I tried to see Dominic in everything we did that day, but it was hard. I don’t even know where he sat in the car as we sang “I love to go a wandering” and “The Ash Grove” altogether as we tooled down the Pasadena Freeway. We were a whole family with no one missing while we sweated under the overcast smog, waiting for the Teacups, but I couldn’t remember seeing him, exactly. We weren’t thinking treasure these last moments with Dominic when we went down Main Street, inhaling the smell of cotton candy. We piled into the Skip Jack, and I don’t even know where he was sitting. Where was Dominic on the Jungle Boat ride, with fake hippos and alligators rising up out of the swamp at a totally unrealistic speed while water dripped off their teeth?
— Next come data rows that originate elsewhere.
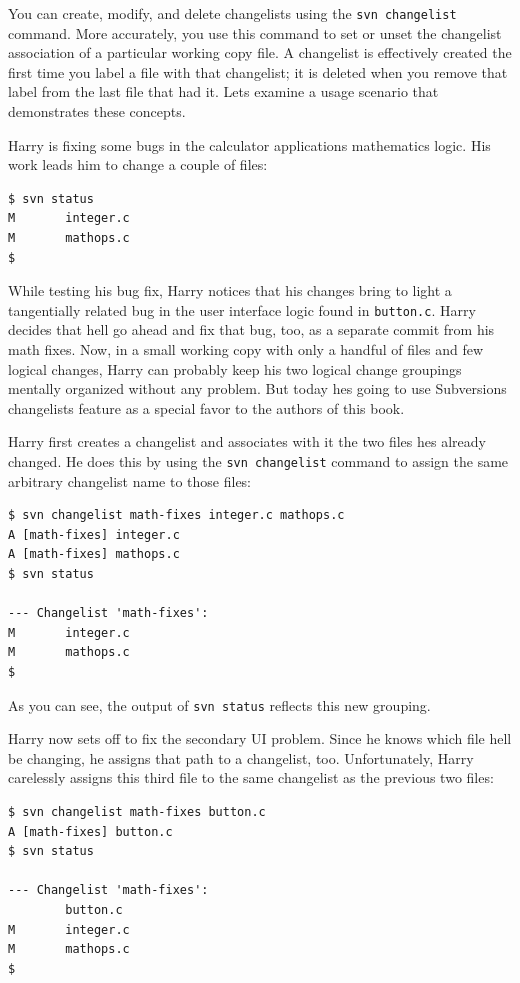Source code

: You can create, modify, and delete changelists using the
\texttt{svn\ changelist} command. More accurately, you use this command
to set or unset the changelist association of a particular working copy
file. A changelist is effectively created the first time you label a
file with that changelist; it is deleted when you remove that label from
the last file that had it. Let\textquotesingle s examine a usage
scenario that demonstrates these concepts.

Harry is fixing some bugs in the calculator
application\textquotesingle s mathematics logic. His work leads him to
change a couple of files:

\begin{verbatim}
$ svn status
M       integer.c
M       mathops.c
$
\end{verbatim}

While testing his bug fix, Harry notices that his changes bring to light
a tangentially related bug in the user interface logic found in
\texttt{button.c}. Harry decides that he\textquotesingle ll go ahead and
fix that bug, too, as a separate commit from his math fixes. Now, in a
small working copy with only a handful of files and few logical changes,
Harry can probably keep his two logical change groupings mentally
organized without any problem. But today he\textquotesingle s going to
use Subversion\textquotesingle s changelists feature as a special favor
to the authors of this book.

Harry first creates a changelist and associates with it the two files
he\textquotesingle s already changed. He does this by using the
\texttt{svn\ changelist} command to assign the same arbitrary changelist
name to those files:

\begin{verbatim}
$ svn changelist math-fixes integer.c mathops.c
A [math-fixes] integer.c
A [math-fixes] mathops.c
$ svn status

--- Changelist 'math-fixes':
M       integer.c
M       mathops.c
$
\end{verbatim}

As you can see, the output of \texttt{svn\ status} reflects this new
grouping.

Harry now sets off to fix the secondary UI problem. Since he knows which
file he\textquotesingle ll be changing, he assigns that path to a
changelist, too. Unfortunately, Harry carelessly assigns this third file
to the same changelist as the previous two files:

\begin{verbatim}
$ svn changelist math-fixes button.c
A [math-fixes] button.c
$ svn status

--- Changelist 'math-fixes':
        button.c
M       integer.c
M       mathops.c
$
\end{verbatim}

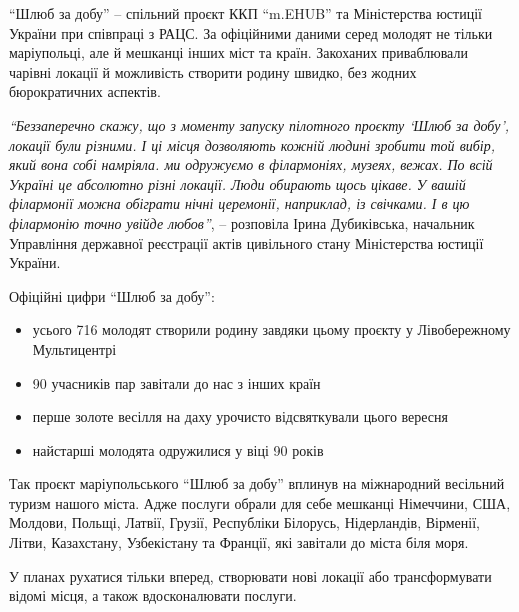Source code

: 
\enquote{Шлюб за добу} – спільний проєкт ККП \enquote{m.EHUB} та Міністерства юстиції України
при співпраці з РАЦС. За офіційними даними серед молодят не тільки маріупольці,
але й мешканці інших міст та країн. Закоханих приваблювали чарівні локації й
можливість створити родину швидко, без жодних бюрократичних аспектів.


\emph{\enquote{Беззаперечно скажу, що з моменту запуску пілотного проєкту \enquote{Шлюб за добу},
локації були різними. І ці місця дозволяють кожній людині зробити той вибір,
який вона собі намріяла. ми одружуємо в філармоніях, музеях, вежах. По всій
Україні це абсолютно різні локації. Люди обирають щось цікаве. У вашій
філармонії можна обіграти нічні церемонії, наприклад, із свічками. І в цю
філармонію точно увійде любов}}, – розповіла Ірина Дубиківська, начальник
Управління державної реєстрації актів цивільного стану Міністерства юстиції
України.



Офіційні цифри \enquote{Шлюб за добу}: 

\begin{itemize}
  \item усього 716 молодят створили родину завдяки цьому проєкту у Лівобережному Мультицентрі
  \item 90 учасників пар завітали до нас з інших країн
  \item перше золоте весілля на даху урочисто відсвяткували цього вересня
  \item найстарші молодята одружилися у віці 90 років
\end{itemize}


Так проєкт маріупольського \enquote{Шлюб за добу} вплинув на міжнародний
весільний туризм нашого міста. Адже послуги обрали для себе мешканці Німеччини,
США, Молдови, Польщі, Латвії, Грузії, Республіки Білорусь, Нідерландів,
Вірменії, Літви, Казахстану, Узбекістану та Франції, які завітали до міста біля
моря.


У планах рухатися тільки вперед, створювати нові локації або трансформувати
відомі місця, а також вдосконалювати послуги.

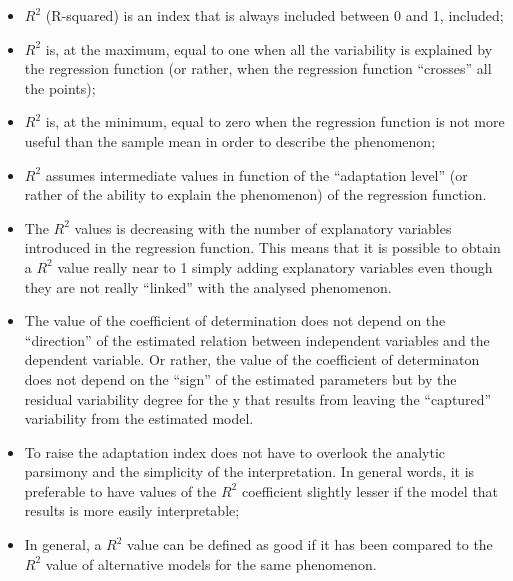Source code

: \begin{frame}
  \vspace*{.25cm}
  \begin{small}
    \begin{itemize}
      \item $ R^{2} $ (R-squared) is an index that is always included between 0 and 1, included;
      \item $ R^{2} $ is, at the maximum, equal to one when all the variability is explained by the regression function (or rather, when the regression function ``crosses'' all the points);
      \item $ R^{2} $ is, at the minimum, equal to zero when the regression function is not more useful than the sample mean in order to describe the phenomenon;
      \item $ R^{2} $ assumes intermediate values in function of the ``adaptation level'' (or rather of the ability to explain the phenomenon) of the regression function.
      \item The $ R^{2} $  values is decreasing with the number of explanatory variables introduced in the regression function. This means that it is possible to obtain a $R^{2}$ value really near to 1 simply adding explanatory variables even though they are not really ``linked'' with the analysed phenomenon.
    \end{itemize}
  \end{small}
\end{frame}

\begin{frame}
  \begin{itemize}
    \item The value of the coefficient of determination does not depend on the ``direction'' of the estimated relation between independent variables and the dependent variable. Or rather, the value of the coefficient of determinaton does not depend on the ``sign'' of the estimated parameters but by the residual variability degree for the y that results from leaving the ``captured'' variability from the estimated model.
    \item To raise the adaptation index does not have to overlook the analytic parsimony and the simplicity of the interpretation. In general words, it is preferable to have values of the $R^{2}$ coefficient slightly lesser if the model that results is more easily interpretable;
    \item In general, a $ R^{2} $ value can be defined as good if it has been compared to the $ R^{2} $ value of alternative models for the same phenomenon.
  \end{itemize}
\end{frame}

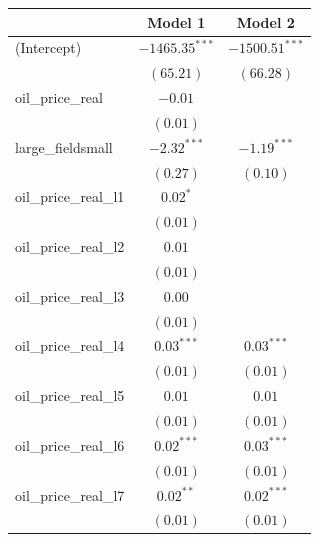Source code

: \documentclass[12pt]{article}
\begin{document}
\begin{table}
\begin{center}
\begin{tabular}{l c c }
\hline
                                     & Model 1 & Model 2 \\
\hline
(Intercept)                          & $-1465.35^{***}$ & $-1500.51^{***}$ \\
                                     & $(65.21)$        & $(66.28)$        \\
oil_price_real                       & $-0.01$          &                  \\
                                     & $(0.01)$         &                  \\
large_fieldsmall                     & $-2.32^{***}$    & $-1.19^{***}$    \\
                                     & $(0.27)$         & $(0.10)$         \\
oil_price_real_l1                    & $0.02^{*}$       &                  \\
                                     & $(0.01)$         &                  \\
oil_price_real_l2                    & $0.01$           &                  \\
                                     & $(0.01)$         &                  \\
oil_price_real_l3                    & $0.00$           &                  \\
                                     & $(0.01)$         &                  \\
oil_price_real_l4                    & $0.03^{***}$     & $0.03^{***}$     \\
                                     & $(0.01)$         & $(0.01)$         \\
oil_price_real_l5                    & $0.01$           & $0.01$           \\
                                     & $(0.01)$         & $(0.01)$         \\
oil_price_real_l6                    & $0.02^{***}$     & $0.03^{***}$     \\
                                     & $(0.01)$         & $(0.01)$         \\
oil_price_real_l7                    & $0.02^{**}$      & $0.02^{***}$     \\
                                     & $(0.01)$         & $(0.01)$         \\

\end{tabular}
\end{center}
\end{table}
\end{document}

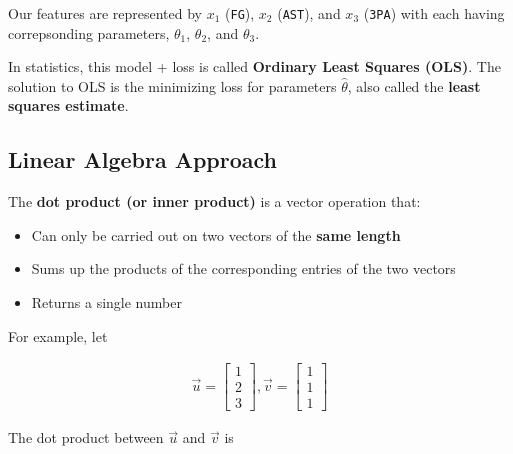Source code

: \documentclass[
  letterpaper,
  DIV=11,
  numbers=noendperiod]{scrreprt}
\providecommand{\tightlist}{%
  \setlength{\itemsep}{0pt}\setlength{\parskip}{0pt}}\usepackage{longtable,booktabs,array}
\begin{document}
Our features are represented by \(x_1\) (\texttt{FG}), \(x_2\)
(\texttt{AST}), and \(x_3\) (\texttt{3PA}) with each having
correpsonding parameters, \(\theta_1\), \(\theta_2\), and \(\theta_3\).

In statistics, this model + loss is called \textbf{Ordinary Least
Squares (OLS)}. The solution to OLS is the minimizing loss for
parameters \(\hat{\theta}\), also called the \textbf{least squares
estimate}.

\subsection{Linear Algebra Approach}\label{linear-algebra-approach}

\begin{tcolorbox}[enhanced jigsaw, titlerule=0mm, bottomtitle=1mm, arc=.35mm, colframe=quarto-callout-tip-color-frame, rightrule=.15mm, opacityback=0, opacitybacktitle=0.6, leftrule=.75mm, breakable, toprule=.15mm, colback=white, left=2mm, colbacktitle=quarto-callout-tip-color!10!white, toptitle=1mm, bottomrule=.15mm, title=\textcolor{quarto-callout-tip-color}{\faLightbulb}\hspace{0.5em}{Linear Algebra Review: Vector Dot Product}, coltitle=black]

The \textbf{dot product (or inner product)} is a vector operation that:

\begin{itemize}
\tightlist
\item
  Can only be carried out on two vectors of the \textbf{same length}
\item
  Sums up the products of the corresponding entries of the two vectors
\item
  Returns a single number
\end{itemize}

For example, let

\begin{align}
\vec{u} = \begin{bmatrix}1 \\ 2 \\ 3\end{bmatrix}, \vec{v} = \begin{bmatrix}1 \\ 1 \\ 1\end{bmatrix}
\end{align}

The dot product between \(\vec{u}\) and \(\vec{v}\) is


\end{tcolorbox}
\end{document}
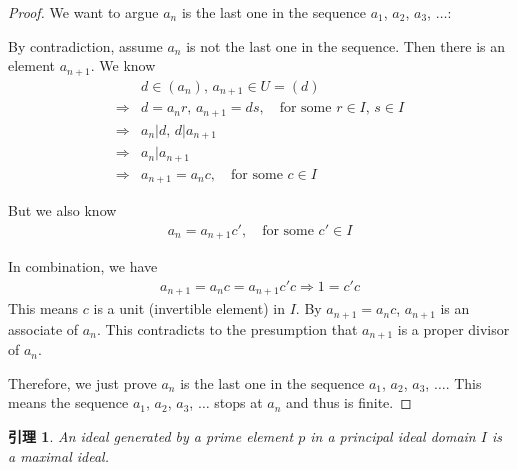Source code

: \documentclass[utf8]{ctexbook}
\newtheorem{lemma}{引理}[section]
\begin{document}
\begin{proof}
We want to argue $a_n$ is the last one in the sequence $a_1$, $a_2$, $a_3$, $\ldots$: 

By contradiction, assume $a_n$ is not the last one in the sequence. Then there is an element $a_{n+1}$. We know
\begin{align*}
& d \in (a_n), \, a_{n+1} \in U = (d) \\
\Longrightarrow & d = a_n r, \,  a_{n+1} = d s, \quad \mbox{for some } r \in I, \, s \in I \\
\Longrightarrow & a_n | d, \, d | a_{n+1} \\
\Longrightarrow & a_n | a_{n+1} \\
\Longrightarrow & a_{n+1} = a_n c, \quad \mbox{for some } c \in I
\end{align*}

But we also know 
\begin{align*}
a_{n} = a_{n+1} c', \quad \mbox{for some } c' \in I
\end{align*}

In combination, we have
\begin{align*}
a_{n+1} = a_n c = a_{n+1} c' c \Longrightarrow 1 = c' c
\end{align*}
This means $c$ is a unit (invertible element) in $I$. By $a_{n+1} = a_n c$, $a_{n+1}$ is an associate of $a_n$. This contradicts to the presumption that $a_{n+1}$ is a proper divisor of $a_n$. 

Therefore, we just prove $a_n$ is the last one in the sequence $a_1$, $a_2$, $a_3$, $\ldots$. This means the sequence $a_1$, $a_2$, $a_3$, $\ldots$ stops at $a_n$ and thus is finite.

\end{proof}


\begin{lemma}
\label{lemma_principal_ideal_domain_UFD_2}
An ideal generated by a prime element $p$ in a principal ideal domain $I$ is a maximal ideal.
\end{lemma}
\end{document}
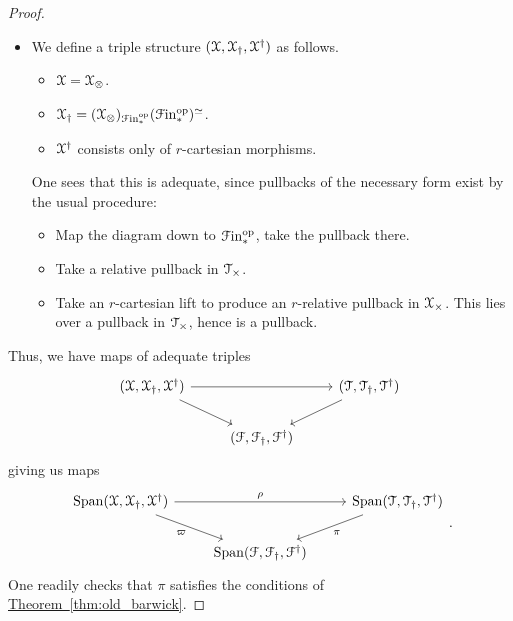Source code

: \documentclass[main.tex]{subfiles}
\begin{document}
\begin{proof}
\begin{itemize}
    \item We define a triple structure $(\mathcal{X}, \mathcal{X}_{\dagger}, \mathcal{X}^{\dagger})$ as follows.
      \begin{itemize}
        \item $\mathcal{X} = \mathcal{X}_{\otimes}$.

        \item $\mathcal{X}_{\dagger} = (\mathcal{X}_{\otimes})_{\mathcal{F}\mathrm{in}_{*}^{\mathrm{op}}}(\mathcal{F}\mathrm{in}_{*}^{\mathrm{op}})^{\simeq}$.

        \item $\mathcal{X}^{\dagger}$ consists only of $r$-cartesian morphisms.
      \end{itemize}

      One sees that this is adequate, since pullbacks of the necessary form exist by the usual procedure:
      \begin{itemize}
        \item Map the diagram down to $\mathcal{F}\mathrm{in}_{*}^{\mathrm{op}}$, take the pullback there.

        \item Take a relative pullback in $\mathcal{T}_{\times}$.

        \item Take an $r$-cartesian lift to produce an $r$-relative pullback in $\mathcal{X}_{\times}$. This lies over a pullback in $\mathcal{T}_{\times}$, hence is a pullback.
      \end{itemize}
  \end{itemize}

  Thus, we have maps of adequate triples
  \begin{equation*}
    \begin{tikzcd}
      \triple{X}
      \arrow[rr]
      \arrow[dr]
      && \triple{T}
      \arrow[dl]
      \\
      & \triple{F}
    \end{tikzcd}
  \end{equation*}
  giving us maps
  \begin{equation*}
    \begin{tikzcd}
      \Span\triple{X}
      \arrow[rr, "\rho"]
      \arrow[dr, swap, "\varpi"]
      && \Span\triple{T}
      \arrow[dl, "\pi"]
      \\
      & \Span\triple{F}
    \end{tikzcd}.
  \end{equation*}
  One readily checks that $\pi$ satisfies the conditions of \hyperref[thm:old_barwick]{Theorem~\ref*{thm:old_barwick}}.
\end{proof}
\end{document}
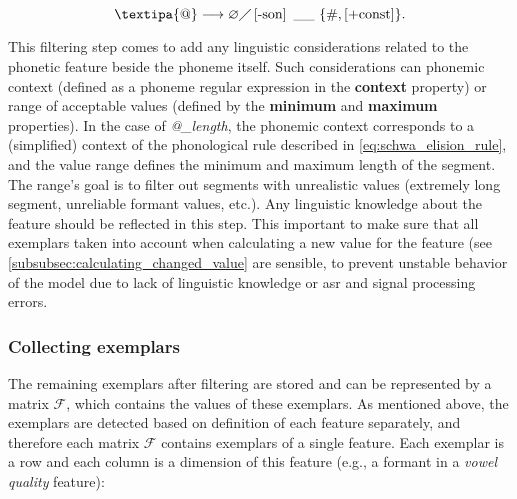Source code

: \begin{equation}
	\label{eq:schwa_elision_rule}
	\text{\textipa{@}}\longrightarrow \varnothing \diagup
	\left[\text{-son}\right] \ \_\_ \ \{\text{\#}, \left[\text{+const}\right]\}.
\end{equation}

This filtering step comes to add any linguistic considerations related to the phonetic feature beside the phoneme itself.
Such considerations can phonemic context (defined as a phoneme regular expression in the \textbf{context} property) or range of acceptable values (defined by the \textbf{minimum} and \textbf{maximum} properties).
In the case of \textit{@\_length}, the phonemic context corresponds to a (simplified) context of the phonological rule described in \cref{eq:schwa_elision_rule}, and the value range defines the minimum and maximum length of the segment.
The range's goal is to filter out segments with unrealistic values (extremely long segment, unreliable formant values, etc.).
Any linguistic knowledge about the feature should be reflected in this step.
This important to make sure that all exemplars taken into account when calculating a new value for the feature (see \cref{subsubsec:calculating_changed_value} are sensible, to prevent unstable behavior of the model due to lack of linguistic knowledge or \ac{asr} and signal processing errors.

\subsubsection{Collecting exemplars}
\label{subsubsec:collecting_exemplars}


The remaining exemplars after filtering are stored and can be represented by a matrix $\mathcal{F}$, which contains the values of these exemplars.
As mentioned above, the exemplars are detected based on definition of each feature separately, and therefore each matrix $\mathcal{F}$ contains exemplars of a single feature.
Each exemplar is a row and each column is a dimension of this feature (e.g., a formant in a \textit{vowel quality} feature):

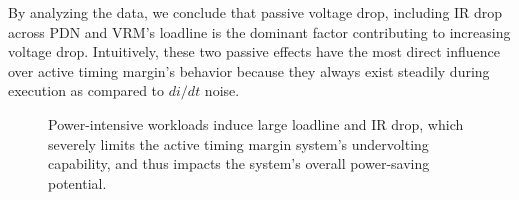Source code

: By analyzing the data, we conclude that passive voltage drop, including IR drop across PDN and VRM's loadline is the dominant factor contributing to increasing voltage drop. Intuitively, these two passive effects have the most direct influence over active timing margin's behavior because they always exist steadily during execution as compared to $di/dt$ noise.

\begin{figure}[t]
\centering
  \caption{Power-intensive workloads induce large loadline and IR drop, which severely limits the active timing margin system's undervolting capability, and thus impacts the system's overall power-saving potential.}
  \label{fig:ldir-proof}
\end{figure}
And I don’t remember him when giant Mickey Mouse and Donald Duck came lumbering by. I remember Markie barfing after eating too much cotton candy on an empty stomach. And this girl about my age sitting on the bench in broad daylight, popping zits on her boyfriend’s cheeks. Even though we weren’t paying attention to Dominic all morning, he was with us then. Maybe that’s what Mom and Dad meant by “more love going around.” You kind of love them in the background to everything, even if you don’t have time to have a good look at them, or even notice if they’re on the same ride with you.
Beehive hairdo talked to Daddy through the glass, making gestures with her hands, and shortly a couple of guys in overalls came up to the booth with walkie-talkies. Daddy had to describe what Dominic wore. He had to ask Mother, who asked me.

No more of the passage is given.